Kai Hotu Rau – Les syndicats de professionnels dénoncent une “mainmise sur la petite agriculture”

    mercredi 20 janvier 2016

    Kai Hotu Rau vient de sortir de terre après quelques années en sommeil. La centrale d’achats est contestée par une majeure partie des syndicats agricoles, qui déplorent un manque de concertation et de transparence du Pays et de la société anonyme. Ils craignent que cette dernière ne devienne un intermédiaire de plus et que le secteur se précarise.

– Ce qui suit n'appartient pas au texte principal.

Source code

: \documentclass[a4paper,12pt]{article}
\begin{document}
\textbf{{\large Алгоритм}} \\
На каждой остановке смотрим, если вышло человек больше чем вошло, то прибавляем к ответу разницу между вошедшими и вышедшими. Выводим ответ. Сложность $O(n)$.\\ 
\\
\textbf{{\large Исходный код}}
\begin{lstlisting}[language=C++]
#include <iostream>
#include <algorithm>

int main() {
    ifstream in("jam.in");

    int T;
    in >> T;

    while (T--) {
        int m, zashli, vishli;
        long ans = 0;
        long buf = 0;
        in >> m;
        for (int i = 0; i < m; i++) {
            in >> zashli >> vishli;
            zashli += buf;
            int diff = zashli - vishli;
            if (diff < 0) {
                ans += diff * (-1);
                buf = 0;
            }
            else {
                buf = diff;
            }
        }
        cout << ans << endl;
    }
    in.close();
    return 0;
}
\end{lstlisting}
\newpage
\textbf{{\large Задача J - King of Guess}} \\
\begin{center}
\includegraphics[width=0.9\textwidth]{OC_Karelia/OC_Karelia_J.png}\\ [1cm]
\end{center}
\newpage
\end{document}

    La nouvelle version de Kai Hotu Rau est à peine sortie de terre que des opposants se soulèvent déjà. Et pas des moindres.
    Le syndicat des producteurs de fruits, le syndicat des maraîchers, la fédération Rima Hotu Rau et certains membres de la chambre d’agriculture et de la pêche lagonaire se sont fendus d’un communiqué pour dénoncer “une mainmise sur la petite agriculture”.
    Françoise Henry, présidente du syndicat des producteurs de fruits, fustige : “Le petit agriculteur risque de devenir l’ouvrier de la centrale d’achats. Le président de Kai Hotu Rau annonce une baisse des prix, tout en étant un intermédiaire supplémentaire : mathématiquement, cela ne se fera qu’en précarisant les producteurs.”
    Les agriculteurs se sentent lésés car Kai Hotu Rau est une société anonyme détenue à 49 % par le Pays et non une coopérative. Aussi, les syndicats agricoles parlent de “concurrence déloyale vis-à-vis des agriculteurs qui sont totalement en marge du projet”.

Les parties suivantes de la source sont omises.